相違
凍った路面を懸命に踏み付けながら歩くのも昨年が最後だった。突然決まった引越しは、わたしの生活をガラリと変えた。
大阪在住の今と比べればわたしの地元は田舎だけど、田舎すぎない中途半端な田舎だった。もちろん夏の田んぼはカエルの大合唱が聞けるし、池で牛蛙は鳴いている。コンビニへは徒歩7分という近いようで遠い距離だし、最寄り駅という概念は存在しない。公共の交通機関を使う人が少ないため、バスの運賃があまりにも高い。中心部へ行こうとすると、往復で野口英世が飛ぶ。運転免許を取らないと選択したわたしにとっては、少し不自由な町だった。それでも夜は静かで、好きだった。
比べて大阪は、一人になれない場所だと感じる。
いつなん時も外に出ると人がいる。誰かと話している人がいる。静けさがどこにもない。平日の梅田さえ人が多いと感じる。リフレッシュをしに外へ出ても、常に人々が忙しなく動いているため心が落ち着かない。地元にいる時より時間の流れが早くなったように思える。

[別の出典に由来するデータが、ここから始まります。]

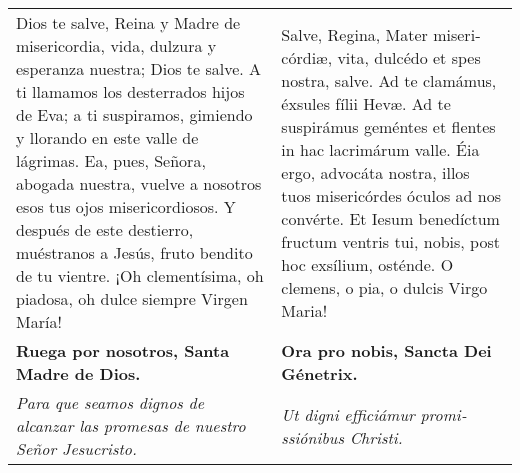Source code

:\documentclass[../devocionario.tex]{subfiles}
\begin{document}
    \begin{longtable} { p{} p{} }
        Dios te salve, Reina y Madre de mi­se­ri­cordia, vida, dulzura y esperanza nuestra; Dios te salve. 
        A ti llamamos los desterrados hijos de Eva; a ti suspiramos, gimiendo y llorando en este valle de lágrimas. 
        Ea, pues, Señora, abogada nuestra, vuelve a nosotros esos tus ojos mi­se­ri­cordiosos. Y después de este destierro, muéstranos a Jesús, 
        fruto bendito de tu vientre. ¡Oh cle­men­tísima, oh piadosa, oh dulce siempre Virgen María! &
        Salve, Regina, Mater mi­se­ri­córdiæ, vita, dulcédo et spes nostra, salve. Ad te clamámus, éxsules fílii Hevæ. 
        Ad te suspirámus geméntes et flentes in hac lacrimárum valle. Éia ergo, advocáta nostra, illos tuos mi­se­ri­córdes óculos ad nos convérte. 
        Et Iesum benedíctum fructum ventris tui, nobis, post hoc exsílium, osténde. O clemens, o pia, o dulcis Virgo Maria!\\
        
        \textbf{Ruega por nosotros, Santa Madre de Dios.} & \textbf{Ora pro nobis, Sancta Dei Génetrix.}\\
        
        \textit{Para que seamos dignos de alcanzar las promesas de nuestro Señor Jesucristo.} &
        \textit{Ut digni efficiámur pro­mi­ssiónibus Christi.}
    \end{longtable}
\end{document}
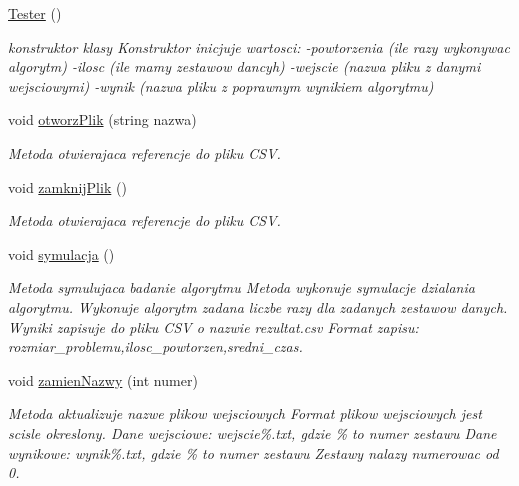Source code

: \begin{DoxyCompactItemize}
\item 
\hypertarget{class_tester_ad70b2b2bbf6c564e710680ec1e0ae2d6}{\hyperlink{class_tester_ad70b2b2bbf6c564e710680ec1e0ae2d6}{Tester} ()}\label{class_tester_ad70b2b2bbf6c564e710680ec1e0ae2d6}

\begin{DoxyCompactList}\small\item\em konstruktor klasy Konstruktor inicjuje wartosci\-: -\/powtorzenia (ile razy wykonywac algorytm) -\/ilosc (ile mamy zestawow dancyh) -\/wejscie (nazwa pliku z danymi wejsciowymi) -\/wynik (nazwa pliku z poprawnym wynikiem algorytmu) \end{DoxyCompactList}\item 
\hypertarget{class_tester_af8058f14c6d5529157320b31a530b9f9}{void \hyperlink{class_tester_af8058f14c6d5529157320b31a530b9f9}{otworz\-Plik} (string nazwa)}\label{class_tester_af8058f14c6d5529157320b31a530b9f9}

\begin{DoxyCompactList}\small\item\em Metoda otwierajaca referencje do pliku C\-S\-V. \end{DoxyCompactList}\item 
\hypertarget{class_tester_aa6f8bb3a1049653cdeb9909f646d550f}{void \hyperlink{class_tester_aa6f8bb3a1049653cdeb9909f646d550f}{zamknij\-Plik} ()}\label{class_tester_aa6f8bb3a1049653cdeb9909f646d550f}

\begin{DoxyCompactList}\small\item\em Metoda otwierajaca referencje do pliku C\-S\-V. \end{DoxyCompactList}\item 
\hypertarget{class_tester_a0239bffc9d3bc51230e1c6d0e2ec39b4}{void \hyperlink{class_tester_a0239bffc9d3bc51230e1c6d0e2ec39b4}{symulacja} ()}\label{class_tester_a0239bffc9d3bc51230e1c6d0e2ec39b4}

\begin{DoxyCompactList}\small\item\em Metoda symulujaca badanie algorytmu Metoda wykonuje symulacje dzialania algorytmu. Wykonuje algorytm zadana liczbe razy dla zadanych zestawow danych. Wyniki zapisuje do pliku C\-S\-V o nazwie rezultat.\-csv Format zapisu\-: rozmiar\-\_\-problemu,ilosc\-\_\-powtorzen,sredni\-\_\-czas. \end{DoxyCompactList}\item 
void \hyperlink{class_tester_aa208dd32e74e6aef23683b8de4282295}{zamien\-Nazwy} (int numer)
\begin{DoxyCompactList}\small\item\em Metoda aktualizuje nazwe plikow wejsciowych Format plikow wejsciowych jest scisle okreslony. Dane wejsciowe\-: wejscie\%.txt, gdzie \% to numer zestawu Dane wynikowe\-: wynik\%.txt, gdzie \% to numer zestawu Zestawy nalazy numerowac od 0. \end{DoxyCompactList}\end{DoxyCompactItemize}


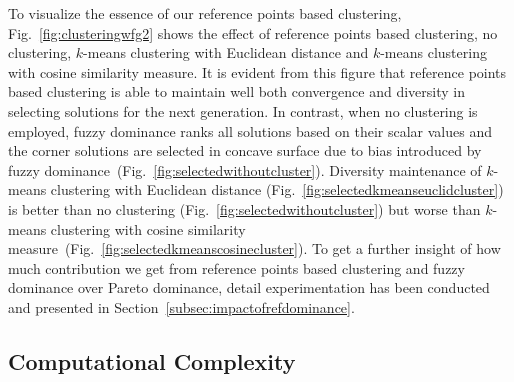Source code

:\documentclass[review]{elsarticle}
\begin{document}
To visualize the essence of our reference points based clustering, Fig.~\ref{fig:clusteringwfg2} shows the effect of  reference points based clustering, no clustering, $k$-means clustering with Euclidean distance and  $k$-means clustering with cosine similarity measure. It is evident from this figure that reference points based clustering is able to maintain well both convergence and diversity in selecting solutions for the next generation. In contrast, when no clustering is employed, fuzzy dominance ranks all solutions based on their scalar values and the corner solutions are selected in concave surface due to bias introduced by fuzzy dominance~(Fig.~\ref{fig:selectedwithoutcluster}). 
Diversity maintenance of $k$-means clustering with Euclidean distance (Fig.~\ref{fig:selectedkmeanseuclidcluster}) is better than no clustering (Fig.~\ref{fig:selectedwithoutcluster}) but worse than $k$-means clustering with cosine similarity measure~(Fig.~\ref{fig:selectedkmeanscosinecluster}). To get a further insight of how much contribution we get from reference points based clustering and fuzzy dominance over Pareto dominance, detail experimentation has been conducted and presented in Section~\ref{subsec:impactofrefdominance}.

%   		
%	

\subsection{Computational Complexity}
\end{document}
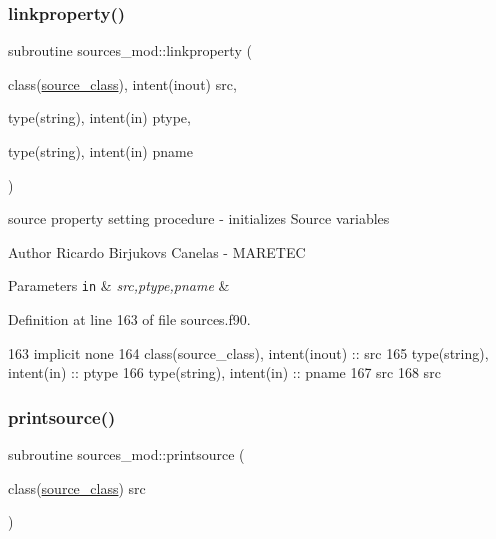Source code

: \subsubsection{\texorpdfstring{linkproperty()}{linkproperty()}}
{\footnotesize\ttfamily subroutine sources\+\_\+mod\+::linkproperty (\begin{DoxyParamCaption}\item[{class(\mbox{\hyperlink{structsources__mod_1_1source__class}{source\+\_\+class}}), intent(inout)}]{src,  }\item[{type(string), intent(in)}]{ptype,  }\item[{type(string), intent(in)}]{pname }\end{DoxyParamCaption})\hspace{0.3cm}{\ttfamily [private]}}



source property setting procedure -\/ initializes Source variables 

\begin{DoxyAuthor}{Author}
Ricardo Birjukovs Canelas -\/ M\+A\+R\+E\+T\+EC 
\end{DoxyAuthor}

\begin{DoxyParams}[1]{Parameters}
\mbox{\tt in}  & {\em src,ptype,pname} & \\
\hline
\end{DoxyParams}


Definition at line 163 of file sources.\+f90.


\begin{DoxyCode}
163     \textcolor{keywordtype}{implicit none}
164     \textcolor{keywordtype}{class}(source\_class), \textcolor{keywordtype}{intent(inout)} :: src
165     \textcolor{keywordtype}{type}(string), \textcolor{keywordtype}{intent(in)} :: ptype
166     \textcolor{keywordtype}{type}(string), \textcolor{keywordtype}{intent(in)} :: pname
167     src%
168     src%
\end{DoxyCode}
\mbox{\label{namespacesources__mod_a641fe9ecc295e486a714c1aaa133d991}} 
\subsubsection{\texorpdfstring{printsource()}{printsource()}}
{\footnotesize\ttfamily subroutine sources\+\_\+mod\+::printsource (\begin{DoxyParamCaption}\item[{class(\mbox{\hyperlink{structsources__mod_1_1source__class}{source\+\_\+class}})}]{src }\end{DoxyParamCaption})\hspace{0.3cm}{\ttfamily [private]}}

ほぼ毎日晴れる大阪に魅力を感じつつ、星がひとつふたつしか見えないことに不満を抱く。少し電車に揺られるだけで素敵な場所に辿り着くのは良いけれど、駅を出て街を歩けば排気ガスと歩きタバコの煙が肺いっぱいに取り込まれることに嫌気が差す。
このように様々なことで感情を揺さぶられてはいるが、地元とのギャップに慣れていくしかないことを頭では分かっているつもりだ。